In 2017, MUSC was one of two academic health systems recognized by the federal government as a National Telehealth Center of Excellence. The Health Resources and Services Administration (HRSA) gave MUSC this designation in recognition of MUSC’s expansive breadth and depth of telehealth services, most of which are in medically underserved areas of South Carolina, a state with a high burden of chronic disease and health disparities.

The MUSC Health Center for Telehealth brings together resources from across MUSC Health to connect patients and providers across South Carolina. The Center provides 77 unique telehealth services to more than 200 sites in 27 South Carolina counties, which includes hospital-based programs, such as tele-stroke and tele-ICU, as well as outpatient programs, where urgent, primary and specialty care is delivered directly to patients. The Center also operates school-based telehealth and provides telehealth services for skilled nursing facilities and institutional facilities.

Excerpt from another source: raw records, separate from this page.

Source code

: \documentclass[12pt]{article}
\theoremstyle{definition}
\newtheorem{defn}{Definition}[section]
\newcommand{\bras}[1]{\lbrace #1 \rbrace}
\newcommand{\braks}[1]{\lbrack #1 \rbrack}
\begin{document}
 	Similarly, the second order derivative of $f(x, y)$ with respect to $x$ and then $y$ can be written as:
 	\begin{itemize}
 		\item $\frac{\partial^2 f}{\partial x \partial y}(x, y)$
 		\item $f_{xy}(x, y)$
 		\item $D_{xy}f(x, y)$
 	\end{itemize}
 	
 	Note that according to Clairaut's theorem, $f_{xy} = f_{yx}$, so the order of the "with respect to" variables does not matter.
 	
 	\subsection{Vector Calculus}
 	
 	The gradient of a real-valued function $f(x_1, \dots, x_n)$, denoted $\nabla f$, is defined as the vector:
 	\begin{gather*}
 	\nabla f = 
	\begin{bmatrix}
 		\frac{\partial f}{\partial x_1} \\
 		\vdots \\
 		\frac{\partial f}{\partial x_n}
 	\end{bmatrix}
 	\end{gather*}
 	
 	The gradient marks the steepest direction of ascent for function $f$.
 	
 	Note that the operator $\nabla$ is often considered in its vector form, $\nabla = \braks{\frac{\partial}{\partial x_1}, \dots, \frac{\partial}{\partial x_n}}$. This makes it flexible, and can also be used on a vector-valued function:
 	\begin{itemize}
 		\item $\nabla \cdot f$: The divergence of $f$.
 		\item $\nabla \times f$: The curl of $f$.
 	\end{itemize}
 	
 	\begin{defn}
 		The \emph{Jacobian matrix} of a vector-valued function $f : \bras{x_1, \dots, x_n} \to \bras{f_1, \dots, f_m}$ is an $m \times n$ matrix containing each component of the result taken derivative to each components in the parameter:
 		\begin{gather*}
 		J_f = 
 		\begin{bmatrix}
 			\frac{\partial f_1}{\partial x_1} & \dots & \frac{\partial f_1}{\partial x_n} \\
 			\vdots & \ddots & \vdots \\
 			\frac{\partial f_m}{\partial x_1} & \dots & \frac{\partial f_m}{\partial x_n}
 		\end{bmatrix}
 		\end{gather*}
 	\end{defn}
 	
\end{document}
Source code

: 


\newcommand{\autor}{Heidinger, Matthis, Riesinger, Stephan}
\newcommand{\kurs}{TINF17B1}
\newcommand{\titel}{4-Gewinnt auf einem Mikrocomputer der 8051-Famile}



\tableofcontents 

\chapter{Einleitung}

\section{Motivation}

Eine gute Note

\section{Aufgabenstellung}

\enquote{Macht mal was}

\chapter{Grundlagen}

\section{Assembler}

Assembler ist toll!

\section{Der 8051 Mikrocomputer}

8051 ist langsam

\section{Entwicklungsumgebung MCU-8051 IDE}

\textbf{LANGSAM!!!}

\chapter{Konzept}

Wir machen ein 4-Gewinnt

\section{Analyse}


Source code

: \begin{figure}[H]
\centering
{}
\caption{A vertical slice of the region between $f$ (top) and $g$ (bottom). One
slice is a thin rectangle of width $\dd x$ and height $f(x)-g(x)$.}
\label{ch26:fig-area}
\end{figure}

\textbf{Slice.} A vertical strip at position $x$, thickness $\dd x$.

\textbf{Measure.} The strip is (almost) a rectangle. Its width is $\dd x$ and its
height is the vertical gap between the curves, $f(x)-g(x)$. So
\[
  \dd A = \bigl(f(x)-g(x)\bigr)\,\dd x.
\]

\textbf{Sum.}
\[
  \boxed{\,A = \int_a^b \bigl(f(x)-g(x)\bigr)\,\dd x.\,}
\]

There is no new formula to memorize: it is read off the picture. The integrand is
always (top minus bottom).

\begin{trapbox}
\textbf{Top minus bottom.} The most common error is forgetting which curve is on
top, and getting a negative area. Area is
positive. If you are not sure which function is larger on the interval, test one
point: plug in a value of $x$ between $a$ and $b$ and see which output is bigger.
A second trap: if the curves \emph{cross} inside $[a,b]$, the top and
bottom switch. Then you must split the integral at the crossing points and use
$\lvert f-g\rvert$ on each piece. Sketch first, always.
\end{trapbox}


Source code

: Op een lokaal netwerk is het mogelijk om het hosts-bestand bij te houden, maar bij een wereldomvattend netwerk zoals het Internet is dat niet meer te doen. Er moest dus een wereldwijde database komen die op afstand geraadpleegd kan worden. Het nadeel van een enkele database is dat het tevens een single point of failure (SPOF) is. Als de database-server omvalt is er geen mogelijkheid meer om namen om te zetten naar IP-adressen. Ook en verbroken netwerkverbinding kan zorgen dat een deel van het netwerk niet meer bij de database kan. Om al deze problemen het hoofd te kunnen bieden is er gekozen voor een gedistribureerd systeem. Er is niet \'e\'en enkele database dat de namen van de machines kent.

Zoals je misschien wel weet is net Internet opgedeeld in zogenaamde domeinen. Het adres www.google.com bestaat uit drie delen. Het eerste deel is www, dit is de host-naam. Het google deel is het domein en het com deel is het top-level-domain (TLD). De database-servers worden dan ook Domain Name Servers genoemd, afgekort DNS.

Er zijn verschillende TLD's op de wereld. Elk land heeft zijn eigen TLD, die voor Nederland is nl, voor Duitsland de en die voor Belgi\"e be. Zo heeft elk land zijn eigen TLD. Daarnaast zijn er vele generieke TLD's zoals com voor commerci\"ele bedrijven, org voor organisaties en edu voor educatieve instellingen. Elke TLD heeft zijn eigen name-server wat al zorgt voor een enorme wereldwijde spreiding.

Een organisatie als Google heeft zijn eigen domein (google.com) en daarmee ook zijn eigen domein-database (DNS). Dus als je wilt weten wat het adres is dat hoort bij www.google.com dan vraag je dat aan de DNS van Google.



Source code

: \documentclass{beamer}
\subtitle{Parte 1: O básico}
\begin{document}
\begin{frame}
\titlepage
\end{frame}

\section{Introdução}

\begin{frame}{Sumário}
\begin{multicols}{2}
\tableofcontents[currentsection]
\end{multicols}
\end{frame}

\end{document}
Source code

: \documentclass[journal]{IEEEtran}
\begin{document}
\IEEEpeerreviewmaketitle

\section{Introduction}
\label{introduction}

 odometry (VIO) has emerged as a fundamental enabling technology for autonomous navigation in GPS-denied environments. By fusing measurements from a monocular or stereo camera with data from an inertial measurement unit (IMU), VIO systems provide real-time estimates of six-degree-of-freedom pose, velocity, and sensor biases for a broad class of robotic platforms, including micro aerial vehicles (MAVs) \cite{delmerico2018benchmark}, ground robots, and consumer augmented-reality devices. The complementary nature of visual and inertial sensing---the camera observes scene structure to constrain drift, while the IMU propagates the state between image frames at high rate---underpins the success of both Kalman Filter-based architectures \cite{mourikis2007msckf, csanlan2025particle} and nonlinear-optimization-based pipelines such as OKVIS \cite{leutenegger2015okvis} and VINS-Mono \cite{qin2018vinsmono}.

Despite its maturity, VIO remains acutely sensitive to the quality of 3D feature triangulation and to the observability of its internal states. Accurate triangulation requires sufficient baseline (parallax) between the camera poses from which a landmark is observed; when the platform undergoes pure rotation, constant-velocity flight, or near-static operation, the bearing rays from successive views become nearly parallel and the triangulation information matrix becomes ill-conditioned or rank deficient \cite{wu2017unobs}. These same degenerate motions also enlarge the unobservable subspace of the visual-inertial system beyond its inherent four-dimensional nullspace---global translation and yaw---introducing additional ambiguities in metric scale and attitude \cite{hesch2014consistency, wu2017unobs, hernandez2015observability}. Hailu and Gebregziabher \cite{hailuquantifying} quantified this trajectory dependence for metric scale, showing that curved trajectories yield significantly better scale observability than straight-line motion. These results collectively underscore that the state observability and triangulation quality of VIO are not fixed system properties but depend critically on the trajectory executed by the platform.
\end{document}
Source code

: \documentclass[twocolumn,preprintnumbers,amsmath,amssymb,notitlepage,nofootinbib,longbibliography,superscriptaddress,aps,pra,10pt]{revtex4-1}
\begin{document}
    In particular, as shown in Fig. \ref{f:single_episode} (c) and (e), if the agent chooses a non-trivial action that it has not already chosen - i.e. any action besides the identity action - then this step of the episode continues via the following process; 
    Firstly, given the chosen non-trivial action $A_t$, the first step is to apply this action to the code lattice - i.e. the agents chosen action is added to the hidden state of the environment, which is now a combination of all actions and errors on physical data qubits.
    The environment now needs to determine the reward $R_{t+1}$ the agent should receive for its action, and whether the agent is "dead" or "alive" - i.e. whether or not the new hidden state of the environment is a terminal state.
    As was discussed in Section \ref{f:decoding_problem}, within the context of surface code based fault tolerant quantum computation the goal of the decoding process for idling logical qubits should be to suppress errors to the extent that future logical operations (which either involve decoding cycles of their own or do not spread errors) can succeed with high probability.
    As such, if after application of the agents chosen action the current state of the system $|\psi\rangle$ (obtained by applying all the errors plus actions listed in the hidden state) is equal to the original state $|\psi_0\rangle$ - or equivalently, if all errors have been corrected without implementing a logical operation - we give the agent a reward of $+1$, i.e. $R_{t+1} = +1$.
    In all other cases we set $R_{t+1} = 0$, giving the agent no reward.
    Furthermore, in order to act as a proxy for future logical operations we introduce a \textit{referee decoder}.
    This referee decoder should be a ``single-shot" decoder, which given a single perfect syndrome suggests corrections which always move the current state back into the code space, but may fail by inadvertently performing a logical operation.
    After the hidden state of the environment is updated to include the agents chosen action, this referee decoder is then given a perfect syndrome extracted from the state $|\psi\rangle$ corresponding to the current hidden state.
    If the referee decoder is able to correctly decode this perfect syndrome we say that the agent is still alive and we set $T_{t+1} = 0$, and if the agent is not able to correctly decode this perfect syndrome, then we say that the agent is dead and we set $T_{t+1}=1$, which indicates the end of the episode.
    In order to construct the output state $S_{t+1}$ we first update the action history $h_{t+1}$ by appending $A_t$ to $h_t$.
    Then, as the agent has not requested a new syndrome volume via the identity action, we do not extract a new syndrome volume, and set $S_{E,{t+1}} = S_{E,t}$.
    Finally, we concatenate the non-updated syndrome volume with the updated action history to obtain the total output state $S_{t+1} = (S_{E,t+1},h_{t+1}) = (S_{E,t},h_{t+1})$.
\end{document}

Three key leaders of MUSC’s telehealth program will be presenting at the Convege2Xcelerate conference taking place Oct. 22 at Columbia University in New Yok City. The conference is sponsored by Partners in Digital Health, publisher of Blockchain in Healthcare Today and Telehealth and Medicine Today, and will feature sessions on transformational technologies including blockchain, telehealth and artificial intelligence (AI).

The MUSC speakers include James McElligott, M.D., who is the medical director for telehealth at the MUSC and an assistant professor in the division of general pediatrics at MUSC Children’s Hospital. McElligott oversees the Center for Telehealth at MUSC. Kathryn King Cristaldi, M.D., the medical director for School Based Health and an assistant professor in the division of general pediatrics at MUSC Children’s Hospital, also will be presenting, along with Dee Ford, M.D., a professor of medicine in MUSC’s division of pulmonary and critical care medicine.  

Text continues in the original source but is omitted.